Find the zeroes of 6x^4+x^3+2x^2-4x+1

Answer 1

By the rational root theorem, you have the following candidates for roots:

$\pm\dfrac16,\pm\dfrac13,\pm\dfrac12$

Plugging in each of these will tell you which one is actually a zero. You'll find that both $x=\dfrac12$ and $x=\dfrac13$ both work, which means $x-\dfrac12$ and $x-\dfrac13$ are linear factors to the quartic.

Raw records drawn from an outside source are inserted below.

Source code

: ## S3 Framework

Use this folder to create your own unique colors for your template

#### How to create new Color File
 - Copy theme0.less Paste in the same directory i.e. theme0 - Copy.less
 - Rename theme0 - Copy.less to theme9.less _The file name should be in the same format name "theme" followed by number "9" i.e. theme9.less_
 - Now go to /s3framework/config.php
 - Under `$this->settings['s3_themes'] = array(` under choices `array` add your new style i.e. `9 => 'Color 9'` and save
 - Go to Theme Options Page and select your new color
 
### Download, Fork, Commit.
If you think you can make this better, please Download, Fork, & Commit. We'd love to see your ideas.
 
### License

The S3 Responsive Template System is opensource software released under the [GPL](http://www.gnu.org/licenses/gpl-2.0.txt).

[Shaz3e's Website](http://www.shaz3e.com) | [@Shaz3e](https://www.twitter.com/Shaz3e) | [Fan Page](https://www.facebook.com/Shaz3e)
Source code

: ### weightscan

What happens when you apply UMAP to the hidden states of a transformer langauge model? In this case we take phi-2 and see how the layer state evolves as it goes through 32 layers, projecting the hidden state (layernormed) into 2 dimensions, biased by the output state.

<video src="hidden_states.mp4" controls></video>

To find the remaining factor(s), divide the quartic by the known factors:

$\dfrac{6x^4+x^3+2x^2-4x+1}{x-\dfrac12}=6x^3+4x^2+4x-2$
$\dfrac{6x^3+4x^2+4x-2}{x-\dfrac13}=6x^2+6x+6$

Since $6x^2+6x+6=6(x^2+x+1)=0$ has no real roots, you are left with

$6x^4+x^3+2x^2-4x+1=\left(x-\dfrac12\right)\left(x-\dfrac13\right)(6x^2+6x+6)=(2x-1)(3x-1)(x^2+x+1)=0$

which has two real zeros at $x=\dfrac12$, $x=\dfrac13$. It also has two complex roots at $x=-\dfrac{1\pm\sqrt3i}2$.